- Directions for this task: Write the records out again exactly as they read, dropping any picture they hold.

Data items:

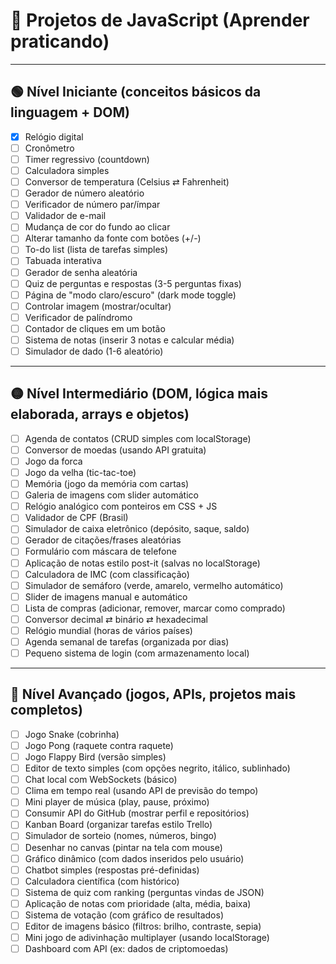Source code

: # 🚀 Projetos de JavaScript (Aprender praticando)

---

## 🟢 Nível Iniciante (conceitos básicos da linguagem + DOM)
- [x] Relógio digital  
- [ ] Cronômetro  
- [ ] Timer regressivo (countdown)  
- [ ] Calculadora simples  
- [ ] Conversor de temperatura (Celsius ⇄ Fahrenheit)  
- [ ] Gerador de número aleatório  
- [ ] Verificador de número par/ímpar  
- [ ] Validador de e-mail  
- [ ] Mudança de cor do fundo ao clicar  
- [ ] Alterar tamanho da fonte com botões (+/-)  
- [ ] To-do list (lista de tarefas simples)  
- [ ] Tabuada interativa  
- [ ] Gerador de senha aleatória  
- [ ] Quiz de perguntas e respostas (3-5 perguntas fixas)  
- [ ] Página de "modo claro/escuro" (dark mode toggle)  
- [ ] Controlar imagem (mostrar/ocultar)  
- [ ] Verificador de palíndromo  
- [ ] Contador de cliques em um botão  
- [ ] Sistema de notas (inserir 3 notas e calcular média)  
- [ ] Simulador de dado (1-6 aleatório)  

---

## 🟡 Nível Intermediário (DOM, lógica mais elaborada, arrays e objetos)
- [ ] Agenda de contatos (CRUD simples com localStorage)  
- [ ] Conversor de moedas (usando API gratuita)  
- [ ] Jogo da forca  
- [ ] Jogo da velha (tic-tac-toe)  
- [ ] Memória (jogo da memória com cartas)  
- [ ] Galeria de imagens com slider automático  
- [ ] Relógio analógico com ponteiros em CSS + JS  
- [ ] Validador de CPF (Brasil)  
- [ ] Simulador de caixa eletrônico (depósito, saque, saldo)  
- [ ] Gerador de citações/frases aleatórias  
- [ ] Formulário com máscara de telefone  
- [ ] Aplicação de notas estilo post-it (salvas no localStorage)  
- [ ] Calculadora de IMC (com classificação)  
- [ ] Simulador de semáforo (verde, amarelo, vermelho automático)  
- [ ] Slider de imagens manual e automático  
- [ ] Lista de compras (adicionar, remover, marcar como comprado)  
- [ ] Conversor decimal ⇄ binário ⇄ hexadecimal  
- [ ] Relógio mundial (horas de vários países)  
- [ ] Agenda semanal de tarefas (organizada por dias)  
- [ ] Pequeno sistema de login (com armazenamento local)  

---

## 🔴 Nível Avançado (jogos, APIs, projetos mais completos)
- [ ] Jogo Snake (cobrinha)  
- [ ] Jogo Pong (raquete contra raquete)  
- [ ] Jogo Flappy Bird (versão simples)  
- [ ] Editor de texto simples (com opções negrito, itálico, sublinhado)  
- [ ] Chat local com WebSockets (básico)  
- [ ] Clima em tempo real (usando API de previsão do tempo)  
- [ ] Mini player de música (play, pause, próximo)  
- [ ] Consumir API do GitHub (mostrar perfil e repositórios)  
- [ ] Kanban Board (organizar tarefas estilo Trello)  
- [ ] Simulador de sorteio (nomes, números, bingo)  
- [ ] Desenhar no canvas (pintar na tela com mouse)  
- [ ] Gráfico dinâmico (com dados inseridos pelo usuário)  
- [ ] Chatbot simples (respostas pré-definidas)  
- [ ] Calculadora científica (com histórico)  
- [ ] Sistema de quiz com ranking (perguntas vindas de JSON)  
- [ ] Aplicação de notas com prioridade (alta, média, baixa)  
- [ ] Sistema de votação (com gráfico de resultados)  
- [ ] Editor de imagens básico (filtros: brilho, contraste, sepia)  
- [ ] Mini jogo de adivinhação multiplayer (usando localStorage)  
- [ ] Dashboard com API (ex: dados de criptomoedas)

- Written response:
Source code

: # 🚀 Projetos de JavaScript (Aprender praticando)

---

## 🟢 Nível Iniciante (conceitos básicos da linguagem + DOM)
- [x] Relógio digital  
- [ ] Cronômetro  
- [ ] Timer regressivo (countdown)  
- [ ] Calculadora simples  
- [ ] Conversor de temperatura (Celsius ⇄ Fahrenheit)  
- [ ] Gerador de número aleatório  
- [ ] Verificador de número par/ímpar  
- [ ] Validador de e-mail  
- [ ] Mudança de cor do fundo ao clicar  
- [ ] Alterar tamanho da fonte com botões (+/-)  
- [ ] To-do list (lista de tarefas simples)  
- [ ] Tabuada interativa  
- [ ] Gerador de senha aleatória  
- [ ] Quiz de perguntas e respostas (3-5 perguntas fixas)  
- [ ] Página de "modo claro/escuro" (dark mode toggle)  
- [ ] Controlar imagem (mostrar/ocultar)  
- [ ] Verificador de palíndromo  
- [ ] Contador de cliques em um botão  
- [ ] Sistema de notas (inserir 3 notas e calcular média)  
- [ ] Simulador de dado (1-6 aleatório)  

---

## 🟡 Nível Intermediário (DOM, lógica mais elaborada, arrays e objetos)
- [ ] Agenda de contatos (CRUD simples com localStorage)  
- [ ] Conversor de moedas (usando API gratuita)  
- [ ] Jogo da forca  
- [ ] Jogo da velha (tic-tac-toe)  
- [ ] Memória (jogo da memória com cartas)  
- [ ] Galeria de imagens com slider automático  
- [ ] Relógio analógico com ponteiros em CSS + JS  
- [ ] Validador de CPF (Brasil)  
- [ ] Simulador de caixa eletrônico (depósito, saque, saldo)  
- [ ] Gerador de citações/frases aleatórias  
- [ ] Formulário com máscara de telefone  
- [ ] Aplicação de notas estilo post-it (salvas no localStorage)  
- [ ] Calculadora de IMC (com classificação)  
- [ ] Simulador de semáforo (verde, amarelo, vermelho automático)  
- [ ] Slider de imagens manual e automático  
- [ ] Lista de compras (adicionar, remover, marcar como comprado)  
- [ ] Conversor decimal ⇄ binário ⇄ hexadecimal  
- [ ] Relógio mundial (horas de vários países)  
- [ ] Agenda semanal de tarefas (organizada por dias)  
- [ ] Pequeno sistema de login (com armazenamento local)  

---

## 🔴 Nível Avançado (jogos, APIs, projetos mais completos)
- [ ] Jogo Snake (cobrinha)  
- [ ] Jogo Pong (raquete contra raquete)  
- [ ] Jogo Flappy Bird (versão simples)  
- [ ] Editor de texto simples (com opções negrito, itálico, sublinhado)  
- [ ] Chat local com WebSockets (básico)  
- [ ] Clima em tempo real (usando API de previsão do tempo)  
- [ ] Mini player de música (play, pause, próximo)  
- [ ] Consumir API do GitHub (mostrar perfil e repositórios)  
- [ ] Kanban Board (organizar tarefas estilo Trello)  
- [ ] Simulador de sorteio (nomes, números, bingo)  
- [ ] Desenhar no canvas (pintar na tela com mouse)  
- [ ] Gráfico dinâmico (com dados inseridos pelo usuário)  
- [ ] Chatbot simples (respostas pré-definidas)  
- [ ] Calculadora científica (com histórico)  
- [ ] Sistema de quiz com ranking (perguntas vindas de JSON)  
- [ ] Aplicação de notas com prioridade (alta, média, baixa)  
- [ ] Sistema de votação (com gráfico de resultados)  
- [ ] Editor de imagens básico (filtros: brilho, contraste, sepia)  
- [ ] Mini jogo de adivinhação multiplayer (usando localStorage)  
- [ ] Dashboard com API (ex: dados de criptomoedas)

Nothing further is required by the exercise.